Case Study 4: Community Consensus
Twitter > X: Often referred to as the most powerful person in the world; Elon Musk, is the owner of the social media platform “X” (formerly known as Twitter). In a string of tweets, he orchestrated a crowdsourced overnight redesign of the platform’s blue bird logo via a community open-call for submissions (the winning logo was a minimalist letter designed by Alex Tourville). For a large brand with millions of users- this is a chaotic approach compared to rigorous design processes usually employed for such decisions.
X’y McX-Face: In 2016, the British public voted to name a £200 million polar research vessel “Boaty McBoatface”, a joyful example of humour when power is handed over to the internet community.

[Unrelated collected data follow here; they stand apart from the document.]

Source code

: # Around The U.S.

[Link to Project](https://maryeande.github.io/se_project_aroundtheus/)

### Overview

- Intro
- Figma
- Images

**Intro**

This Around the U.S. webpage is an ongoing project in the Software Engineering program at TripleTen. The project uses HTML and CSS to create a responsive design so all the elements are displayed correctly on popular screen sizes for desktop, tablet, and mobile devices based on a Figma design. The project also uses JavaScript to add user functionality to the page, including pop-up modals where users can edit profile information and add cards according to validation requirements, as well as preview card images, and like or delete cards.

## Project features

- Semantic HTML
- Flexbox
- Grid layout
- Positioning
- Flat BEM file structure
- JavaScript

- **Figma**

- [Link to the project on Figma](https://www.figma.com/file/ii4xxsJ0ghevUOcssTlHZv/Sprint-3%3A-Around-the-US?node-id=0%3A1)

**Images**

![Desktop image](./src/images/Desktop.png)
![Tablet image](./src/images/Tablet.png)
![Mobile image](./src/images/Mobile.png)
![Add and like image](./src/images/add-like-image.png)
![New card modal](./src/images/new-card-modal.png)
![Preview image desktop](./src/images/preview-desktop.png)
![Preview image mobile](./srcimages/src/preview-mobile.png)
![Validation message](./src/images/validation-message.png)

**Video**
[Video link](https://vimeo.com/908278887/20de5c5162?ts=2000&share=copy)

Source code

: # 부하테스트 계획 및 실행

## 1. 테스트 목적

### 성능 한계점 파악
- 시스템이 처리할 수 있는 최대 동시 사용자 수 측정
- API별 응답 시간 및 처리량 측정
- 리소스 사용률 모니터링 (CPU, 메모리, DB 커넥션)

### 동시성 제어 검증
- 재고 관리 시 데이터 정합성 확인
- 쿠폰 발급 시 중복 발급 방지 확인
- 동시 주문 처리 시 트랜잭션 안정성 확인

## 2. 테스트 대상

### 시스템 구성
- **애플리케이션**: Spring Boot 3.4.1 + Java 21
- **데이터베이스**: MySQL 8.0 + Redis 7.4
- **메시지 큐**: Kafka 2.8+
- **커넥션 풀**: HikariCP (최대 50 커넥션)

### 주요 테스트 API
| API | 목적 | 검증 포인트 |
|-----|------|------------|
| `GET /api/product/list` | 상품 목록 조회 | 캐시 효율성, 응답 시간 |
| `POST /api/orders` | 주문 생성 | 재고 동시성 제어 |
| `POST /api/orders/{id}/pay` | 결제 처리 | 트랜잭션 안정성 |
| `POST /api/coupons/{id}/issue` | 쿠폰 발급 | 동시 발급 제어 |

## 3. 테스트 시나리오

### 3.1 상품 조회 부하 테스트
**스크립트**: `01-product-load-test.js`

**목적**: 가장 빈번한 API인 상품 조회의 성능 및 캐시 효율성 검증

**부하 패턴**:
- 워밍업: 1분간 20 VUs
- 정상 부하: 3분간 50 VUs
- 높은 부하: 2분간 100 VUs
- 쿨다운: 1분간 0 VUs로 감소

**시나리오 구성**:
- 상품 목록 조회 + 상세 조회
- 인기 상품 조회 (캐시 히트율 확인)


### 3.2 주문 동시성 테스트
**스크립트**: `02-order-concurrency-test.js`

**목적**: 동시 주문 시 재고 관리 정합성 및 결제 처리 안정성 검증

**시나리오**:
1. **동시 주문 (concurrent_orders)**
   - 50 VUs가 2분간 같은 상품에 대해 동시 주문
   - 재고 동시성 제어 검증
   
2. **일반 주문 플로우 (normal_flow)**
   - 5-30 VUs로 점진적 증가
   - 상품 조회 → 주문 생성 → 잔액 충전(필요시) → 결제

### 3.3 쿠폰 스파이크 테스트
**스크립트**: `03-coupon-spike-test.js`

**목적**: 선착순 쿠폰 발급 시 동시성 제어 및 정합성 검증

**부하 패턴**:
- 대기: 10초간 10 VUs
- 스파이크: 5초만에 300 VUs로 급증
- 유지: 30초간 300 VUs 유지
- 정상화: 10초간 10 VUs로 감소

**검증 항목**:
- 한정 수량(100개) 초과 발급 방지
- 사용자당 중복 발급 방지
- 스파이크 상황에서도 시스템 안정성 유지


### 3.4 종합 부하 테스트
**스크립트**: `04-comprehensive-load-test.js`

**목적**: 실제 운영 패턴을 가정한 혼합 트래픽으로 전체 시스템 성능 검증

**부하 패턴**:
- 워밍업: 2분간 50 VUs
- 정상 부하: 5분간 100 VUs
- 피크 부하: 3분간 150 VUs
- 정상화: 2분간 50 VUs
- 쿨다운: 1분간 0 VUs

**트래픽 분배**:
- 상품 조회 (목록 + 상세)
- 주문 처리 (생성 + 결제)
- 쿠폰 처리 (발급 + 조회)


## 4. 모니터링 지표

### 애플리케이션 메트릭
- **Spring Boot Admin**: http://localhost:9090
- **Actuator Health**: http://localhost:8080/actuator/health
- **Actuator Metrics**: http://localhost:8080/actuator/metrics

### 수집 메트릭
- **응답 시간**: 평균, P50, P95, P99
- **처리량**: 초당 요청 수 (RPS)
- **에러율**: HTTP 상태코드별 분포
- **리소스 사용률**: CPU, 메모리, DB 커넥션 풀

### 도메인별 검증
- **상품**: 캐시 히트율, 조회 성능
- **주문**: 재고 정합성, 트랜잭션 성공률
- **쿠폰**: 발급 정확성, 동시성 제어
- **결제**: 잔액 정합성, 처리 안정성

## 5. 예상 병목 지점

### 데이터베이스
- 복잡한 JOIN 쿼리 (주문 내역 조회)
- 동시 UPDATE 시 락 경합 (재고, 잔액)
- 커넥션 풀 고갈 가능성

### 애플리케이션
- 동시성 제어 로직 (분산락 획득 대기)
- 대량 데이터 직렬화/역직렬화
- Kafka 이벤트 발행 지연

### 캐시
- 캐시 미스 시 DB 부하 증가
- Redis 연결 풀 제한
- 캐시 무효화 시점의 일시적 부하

The “McFace” spoof has become somewhat of a social phenomenon, with a racehorse, snow-plow and a skate park among the newly named-by-public-poll. Humour, jokes and satire have long been utilised as powerful methods of visual communication – as Metahaven examines – the maker of a joke is “truly a designer”, stating “the joke has untapped power to disrupt – a power far greater than we thought.”
REACHING IN, REACHING OUT
The power of design is in its ability to reach out of itself and into other disciplines– this is what makes it a radical practice. It not only imagines the future, but plays a major role in enacting, realising and physically making that future. Every designer will bring their own biases and experiences to every project they work on and will be influenced by the economic, political and social structures that are the context within which they operate. As such; the threads of power form an immensely complex tangle that can be difficult to unpick- let alone to weave into a new tapestry. When we turn away from competition and seek alternative models of sharing, teaching and practising design- we can together work towards building more equitable systems for all, inside and outside design. Embrace the messiness and imperfections, trust in the unknowns. To end in the words of Keller Esterling– who’s quote not only reflects these sentiments but also encapsulates the intentions behind the POST.Design Festival and this editorial platform: “Designing is not solving but further entangling.”